● WHAT IS NEEDED: "Requires" is the word to look for; copy each line of the listing where it occurs.
---*---
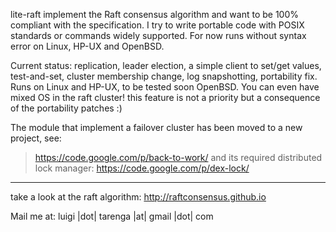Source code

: lite-raft implement the Raft consensus algorithm and want to be 100% compliant with the specification.
I try to write portable code with POSIX standards or commands widely supported.
For now runs without syntax error on Linux, HP-UX and OpenBSD.

Current status:
replication, leader election, a simple client to set/get values, test-and-set,
cluster membership change, log snapshotting, portability fix.
Runs on Linux and HP-UX, to be tested soon OpenBSD.
You can even have mixed OS in the raft cluster! this feature is not a priority
but a consequence of the portability patches :)

The module that implement a failover cluster has been moved to a new project, see:
> https://code.google.com/p/back-to-work/
and its required distributed lock manager:
> https://code.google.com/p/dex-lock/


---


take a look at the raft algorithm: http://raftconsensus.github.io

Mail me at: luigi |dot| tarenga |at| gmail |dot| com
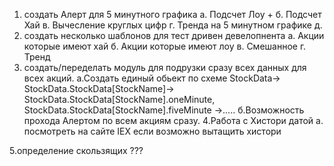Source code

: 1. создать Алерт для 5 минутного графика
  а. Подсчет Лоу +
  б. Подсчет Хай
  в. Вычесление круглых цифр
  г. Тренда на 5 минутном графике
  д. 
2. создать несколько шаблонов для тест дривен девелопнента
  а. Акции которые имеют хай
  б. Акции которые имеют лоу
  в. Смешанное
  г. Тренд
3. создать/переделать модуль для подрузки сразу всех данных для всех акций.
  а.Создать единый обьект по схеме StockData-> StockData.StockData[StockName]-> StockData.StockData[StockName].oneMinute, StockData.StockData[StockName].fiveMinute ->.....
  б.Возможность прохода Алертом по всем акциям сразу.
4.Работа с Хистори датой
  а. посмотреть на сайте IEX если возможно вытащить хистори
  
5.определение скользящих ???
  
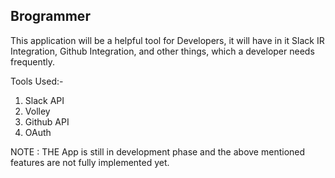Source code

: ## Brogrammer

This application will be a helpful tool for Developers, it will have in it Slack IR Integration, Github Integration, and other things, which a developer needs frequently.

Tools Used:-
1. Slack API
2. Volley
3. Github API
4. OAuth

NOTE : THE App is still in development phase and the above mentioned features are not fully implemented yet.
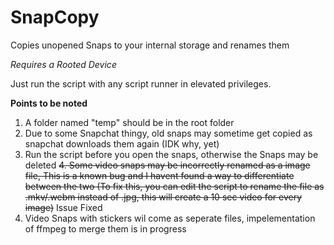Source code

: # SnapCopy
Copies unopened Snaps to your internal storage and renames them 

*Requires a Rooted Device*

Just run the script with any script runner in elevated privileges.

__Points to be noted__

1. A folder named "temp" should be in the root folder
2. Due to some Snapchat thingy, old snaps may sometime get copied as snapchat downloads them again (IDK why, yet)
3. Run the script before you open the snaps, otherwise the Snaps may be deleted 
~~4. Some video snaps may be incorrectly renamed as a image file, This is a known bug and I havent found a way to differentiate between the two (To fix this, you can edit the script to rename the file as .mkv/.webm instead of .jpg, this will create a 10 sec video for every image)~~ Issue Fixed
5. Video Snaps with stickers wil come as seperate files, impelementation of ffmpeg to merge them is in progress  
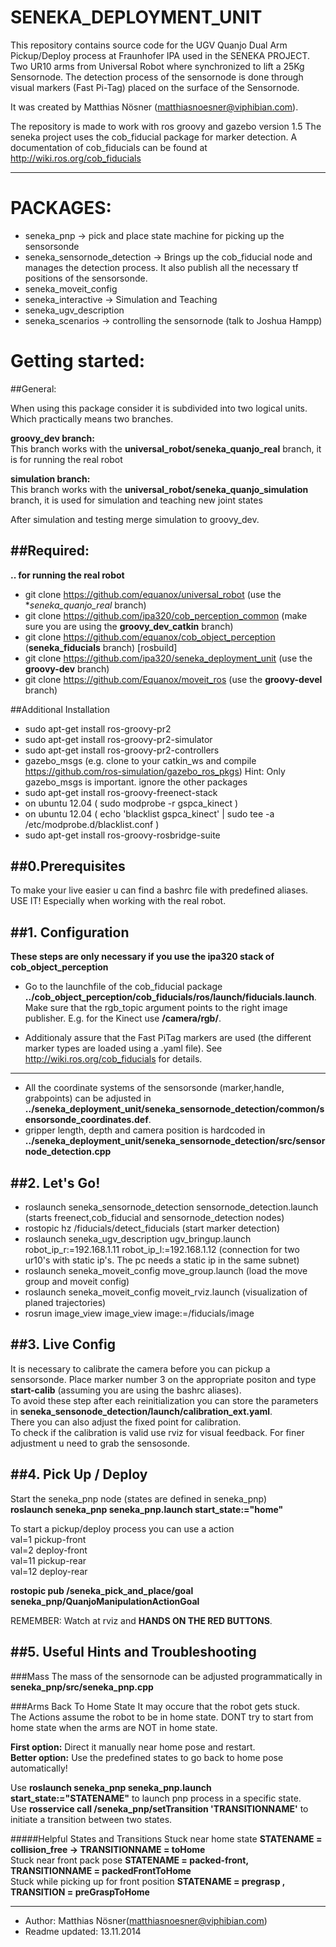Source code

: SENEKA_DEPLOYMENT_UNIT
======================
This repository contains source code for the UGV Quanjo Dual Arm Pickup/Deploy process at Fraunhofer IPA used in the SENEKA PROJECT. Two UR10 arms from Universal Robot where synchronized to lift a 25Kg Sensornode. The detection process of the sensornode is done through visual markers (Fast Pi-Tag) placed on the surface of the Sensornode.

It was created by Matthias Nösner (matthiasnoesner@viphibian.com).

The repository is made to work with ros groovy and gazebo version 1.5
The seneka project uses the cob_fiducial package for marker detection. A documentation of cob_fiducials can be found at http://wiki.ros.org/cob_fiducials

----------------------------------------------------------------------

PACKAGES:
=========
* seneka_pnp -> pick and place state machine for picking up the sensorsonde
* seneka_sensornode_detection -> Brings up the cob_fiducial node and manages the detection process. It also publish all the necessary tf positions of the sensorsonde.
* seneka_moveit_config
* seneka_interactive -> Simulation and Teaching
* seneka\_ugv\_description
* seneka\_scenarios -> controlling the sensornode (talk to Joshua Hampp)

Getting started:
=========

##General:

When using this package consider it is subdivided into two logical units. Which practically means two branches.

**groovy\_dev branch:**  
This branch works with the **universal\_robot/seneka\_quanjo\_real** branch, it is for running the real robot

**simulation branch:**  
This branch works with the **universal\_robot/seneka\_quanjo\_simulation** branch, it is used for simulation and teaching new joint states


After simulation and testing merge simulation to groovy_dev.

##Required:
---------
**.. for running the real robot**

* git clone https://github.com/equanox/universal_robot  (use the **seneka_quanjo_real* branch) 
* git clone https://github.com/ipa320/cob_perception_common (make sure you are using the **groovy_dev_catkin** branch) 
* git clone https://github.com/equanox/cob_object_perception (**seneka_fiducials** branch) [rosbuild]
* git clone https://github.com/ipa320/seneka_deployment_unit (use the **groovy-dev** branch)
* git clone https://github.com/Equanox/moveit_ros (use the **groovy-devel** branch)

##Additional Installation
* sudo apt-get install ros-groovy-pr2
* sudo apt-get install ros-groovy-pr2-simulator
* sudo apt-get install ros-groovy-pr2-controllers
* gazebo_msgs (e.g. clone to your catkin\_ws and compile  https://github.com/ros-simulation/gazebo_ros_pkgs) Hint: Only gazebo_msgs is important. ignore the other packages
* sudo apt-get install ros-groovy-freenect-stack
* on ubuntu 12.04 ( sudo modprobe -r gspca_kinect )
* on ubuntu 12.04 ( echo 'blacklist gspca_kinect' | sudo tee -a /etc/modprobe.d/blacklist.conf )
* sudo apt-get install ros-groovy-rosbridge-suite

##0.Prerequisites
---------------------------------------------------------------------
To make your live easier u can find a bashrc file with predefined aliases. USE IT! Especially when working with the real robot.

##1. Configuration
---------------------------------------------------------------------
**These steps are only necessary if you use the ipa320 stack of cob_object_perception**

* Go to the launchfile of the cob_fiducial package **../cob_object_perception/cob_fiducials/ros/launch/fiducials.launch**.
Make sure that the rgb_topic argument points to the right image publisher.
E.g. for the Kinect use **/camera/rgb/**.

* Additionaly assure that the Fast PiTag markers are used (the different marker types are loaded using a .yaml file). See http://wiki.ros.org/cob_fiducials for details.

---------------------------------------------------------------------
* All the coordinate systems of the sensorsonde (marker,handle, grabpoints) can be adjusted in **../seneka_deployment_unit/seneka_sensornode_detection/common/sensorsonde_coordinates.def**.
* gripper length, depth and camera position is hardcoded in **../seneka_deployment_unit/seneka_sensornode_detection/src/sensornode_detection.cpp**

##2. Let's Go!
---------------------------------------------------------------------
* roslaunch seneka_sensornode_detection sensornode_detection.launch (starts freenect,cob_fiducial and sensornode_detection nodes)
* rostopic hz /fiducials/detect_fiducials (start marker detection)
* roslaunch seneka_ugv_description ugv_bringup.launch robot_ip_r:=192.168.1.11 robot_ip_l:=192.168.1.12 (connection for two ur10's with static ip's. The pc needs a static ip in the same subnet)
* roslaunch seneka_moveit_config move_group.launch (load the move group and moveit config)
* roslaunch seneka_moveit_config moveit_rviz.launch (visualization of planed trajectories)
* rosrun image_view image_view image:=/fiducials/image

##3. Live Config
----------------------------------------------
It is necessary to calibrate the camera before you can pickup a sensorsonde.
Place marker number 3 on the appropriate positon and type **start-calib** (assuming you are using the bashrc aliases).  
To avoid these step after each reinitialization you can store the parameters in **seneka\_sensonode\_detection/launch/calibration\_ext.yaml**.   
There you can also adjust the fixed point for calibration.  
To check if the calibration is valid use rviz for visual feedback. For finer adjustment u need to grab the sensosonde.  

##4. Pick Up / Deploy
---------------------------------------------------------------------
Start the seneka_pnp node (states are defined in seneka_pnp)  
**roslaunch seneka_pnp seneka_pnp.launch start_state:="home"**

To start a pickup/deploy process you can use a action   
val=1  pickup-front  
val=2  deploy-front  
val=11 pickup-rear   
val=12 deploy-rear  

**rostopic pub /seneka_pick_and_place/goal seneka_pnp/QuanjoManipulationActionGoal**  

REMEMBER: Watch at rviz and **HANDS ON THE RED BUTTONS**.

##5. Useful Hints and Troubleshooting
------------------------------------------------------

###Mass
The mass of the sensornode can be adjusted programmatically in **seneka_pnp/src/seneka_pnp.cpp**


###Arms Back To Home State
It may occure that the robot gets stuck.  
The Actions assume the robot to be in home state. DONT try to start from home state when the arms are NOT in home state.

**First option:** Direct it manually near home pose and restart.  
**Better option:** Use the predefined states to go back to home pose automatically!

Use **roslaunch seneka\_pnp seneka\_pnp.launch start\_state:="STATENAME"** to launch pnp process in a specific state.  
Use **rosservice call /seneka\_pnp/setTransition 'TRANSITIONNAME'**  to initiate a transition between two states.

#####Helpful States and Transitions
Stuck near home state **STATENAME = collision\_free -> TRANSITIONNAME = toHome**  
Stuck near front pack pose  **STATENAME = packed-front, TRANSITIONNAME = packedFrontToHome**  
Stuck while picking up for front position **STATENAME = pregrasp , TRANSITION = preGraspToHome**

---------------------------------------------------------------------

* Author: Matthias Nösner(matthiasnoesner@viphibian.com)
* Readme updated: 13.11.2014

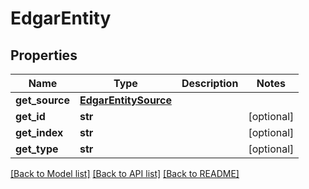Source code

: # EdgarEntity


## Properties
Name | Type | Description | Notes
------------ | ------------- | ------------- | -------------
**get_source** | [**EdgarEntitySource**](EdgarEntitySource.md) |  | 
**get_id** | **str** |  | [optional] 
**get_index** | **str** |  | [optional] 
**get_type** | **str** |  | [optional] 

[[Back to Model list]](../README.md#documentation-for-models) [[Back to API list]](../README.md#documentation-for-api-endpoints) [[Back to README]](../README.md)


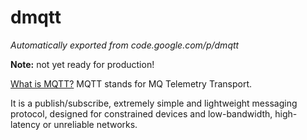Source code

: # dmqtt
*Automatically exported from code.google.com/p/dmqtt*

**Note:** not yet ready for production!

[What is MQTT?](http://mqtt.org/faq) MQTT stands for MQ Telemetry Transport.

It is a publish/subscribe, extremely simple and lightweight messaging protocol, designed for constrained devices and low-bandwidth, high-latency or unreliable networks.
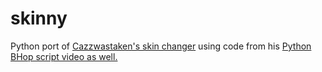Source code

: # skinny

Python port of [Cazzwastaken's skin changer](https://www.youtube.com/watch?v=4OV5RtbhUhk) using code from his [Python BHop script video as well.](https://www.youtube.com/watch?v=-eK1-GyFQNc)

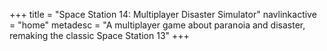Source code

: +++
title = "Space Station 14: Multiplayer Disaster Simulator"
navlinkactive = "home"
metadesc = "A multiplayer game about paranoia and disaster, remaking the classic Space Station 13"
+++
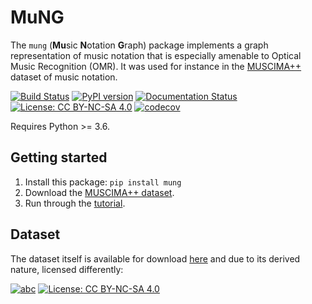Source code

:# MuNG

The ``mung`` (**Mu**sic **N**otation **G**raph) package implements a graph representation
 of music notation that is especially amenable to Optical Music Recognition (OMR).
It was used for instance in the [MUSCIMA++](https://ufal.mff.cuni.cz/muscima) dataset of music notation.

[![Build Status](https://travis-ci.org/OMR-Research/mung.svg?branch=master)](https://travis-ci.org/OMR-Research/mung)
[![PyPI version](https://badge.fury.io/py/mung.svg)](https://badge.fury.io/py/mung)
[![Documentation Status](https://readthedocs.org/projects/mung/badge/?version=latest)](https://mung.readthedocs.io/en/latest/?badge=latest)
[![License: CC BY-NC-SA 4.0](https://img.shields.io/badge/License-MIT-brightgreen.svg)](LICENSE.txt)
[![codecov](https://codecov.io/gh/OMR-Research/mung/branch/master/graph/badge.svg)](https://codecov.io/gh/OMR-Research/mung)

Requires Python >= 3.6.


## Getting started

1. Install this package: ``pip install mung``
2. Download the [MUSCIMA++ dataset](https://github.com/OMR-Research/muscima-pp).
3. Run through the [tutorial](https://muscima.readthedocs.io/en/latest/Tutorial.html#tutorial).



## Dataset
The dataset itself is available for download
[here](https://github.com/OMR-Research/muscima-pp) and due to its derived nature, licensed differently:

[![abc](https://img.shields.io/badge/Dataset_Version-2.0-brightgreen.svg)](https://github.com/OMR-Research/muscima-pp)
[![License: CC BY-NC-SA 4.0](https://img.shields.io/badge/License-CC%20BY--NC--SA%204.0-blue.svg)](https://creativecommons.org/licenses/by-nc-sa/4.0/)
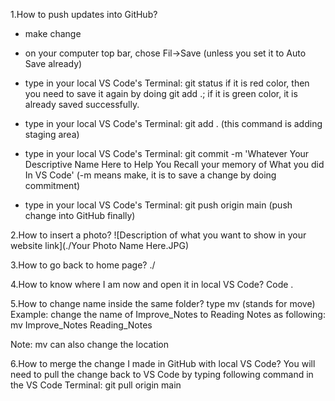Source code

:1.How to push updates into GitHub?

- make change

- on your computer top bar, chose Fil->Save (unless you set it to Auto Save already)

- type in your local VS Code's Terminal: git status
if it is red color, then you need to save it again by doing git add .; if it is green color, it is already saved successfully.

- type in your local VS Code's Terminal: git add .
(this command is adding staging area)

- type in your local VS Code's Terminal: git commit -m 'Whatever Your Descriptive Name Here to Help You Recall your memory of What you did In VS Code'
(-m means make, it is to save a change by doing commitment)

- type in your local VS Code's Terminal: git push origin main
(push change into GitHub finally)

2.How to insert a photo?
  ![Description of what you want to show in your website link](./Your Photo Name Here.JPG)

3.How to go back to home page?
    ./

4.How to know where I am now and open it in local VS Code?
    Code .

5.How to change name inside the same folder?
type mv (stands for move)
Example: change the name of Improve_Notes to Reading Notes as following:
mv Improve_Notes Reading_Notes

Note: mv can also change the location

6.How to merge the change I made in GitHub with local VS Code?
You will need to pull the change back to VS Code by typing following command in the VS Code Terminal:
git pull origin main
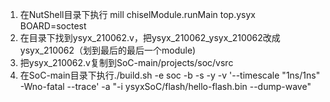 1. 在NutShell目录下执行 mill chiselModule.runMain top.ysyx BOARD=soctest
2. 在目录下找到ysyx_210062.v，把ysyx_210062_ysyx_210062改成ysyx_210062（划到最后的最后一个module)
3. 把ysyx_210062.v复制到SoC-main/projects/soc/vsrc
4. 在SoC-main目录下执行./build.sh -e soc -b -s -y -v '--timescale "1ns/1ns" -Wno-fatal --trace' -a "-i ysyxSoC/flash/hello-flash.bin --dump-wave"
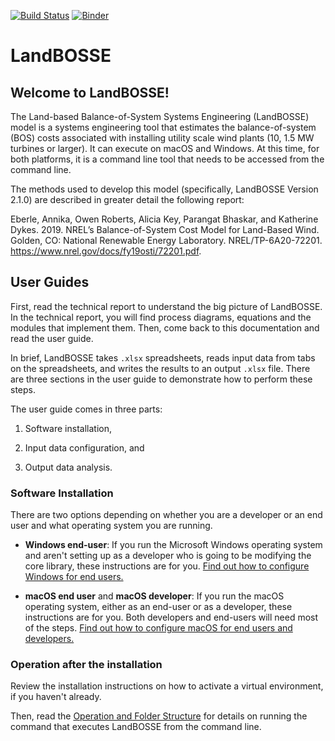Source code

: [![Build Status](https://travis-ci.com/WISDEM/LandBOSSE.svg?branch=issue_136_add_tests)](https://travis-ci.com/WISDEM/LandBOSSE)
[![Binder](https://mybinder.org/badge_logo.svg)](https://mybinder.org/v2/gh/WISDEM/LandBOSSE/jupyter_nbs)

# LandBOSSE

## Welcome to LandBOSSE!

The Land-based Balance-of-System Systems Engineering (LandBOSSE) model is a systems engineering tool that estimates the balance-of-system (BOS) costs associated with installing utility scale wind plants (10, 1.5 MW turbines or larger). It can execute on macOS and Windows. At this time, for both platforms, it is a command line tool that needs to be accessed from the command line.

The methods used to develop this model (specifically, LandBOSSE Version 2.1.0) are described in greater detail the following report:

Eberle, Annika, Owen Roberts, Alicia Key, Parangat Bhaskar, and Katherine Dykes.
2019. NREL’s Balance-of-System Cost Model for Land-Based Wind. Golden, CO:
National Renewable Energy Laboratory. NREL/TP-6A20-72201.
https://www.nrel.gov/docs/fy19osti/72201.pdf.

## User Guides

First, read the technical report to understand the big picture of LandBOSSE. In the technical report, you will find process diagrams, equations and the modules that implement them. Then, come back to this documentation and read the user guide.

In brief, LandBOSSE takes `.xlsx` spreadsheets, reads input data from tabs on the spreadsheets, and writes the results to an output `.xlsx` file. There are three sections in the user guide to demonstrate how to perform these steps.

The user guide comes in three parts:

1. Software installation,

2. Input data configuration, and

3. Output data analysis.

### Software Installation

There are two options depending on whether you are a developer or an end user and what operating system you are running.

- **Windows end-user**: If you run the Microsoft Windows operating system and aren't setting up as a developer who is going to be modifying the core library, these instructions are for you. [Find out how to configure Windows for end users.](installation_instructions/windows_end_user.md)

- **macOS end user** and **macOS developer**: If you run the macOS operating system, either as an end-user or as a developer, these instructions are for you. Both developers and end-users will need most of the steps. [Find out how to configure macOS for end users and developers.](installation_instructions/macos_developer.md)

### Operation after the installation

Review the installation instructions on how to activate a virtual environment, if you haven't already.

Then, read the [Operation and Folder Structure](installation_instructions/operation_and_folder_structure.md) for details on running the command that executes LandBOSSE from the command line.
---*---
● OUTPUT FOR THIS EXERCISE:
*Requires a Rooted Device*
Requires Python >= 3.6.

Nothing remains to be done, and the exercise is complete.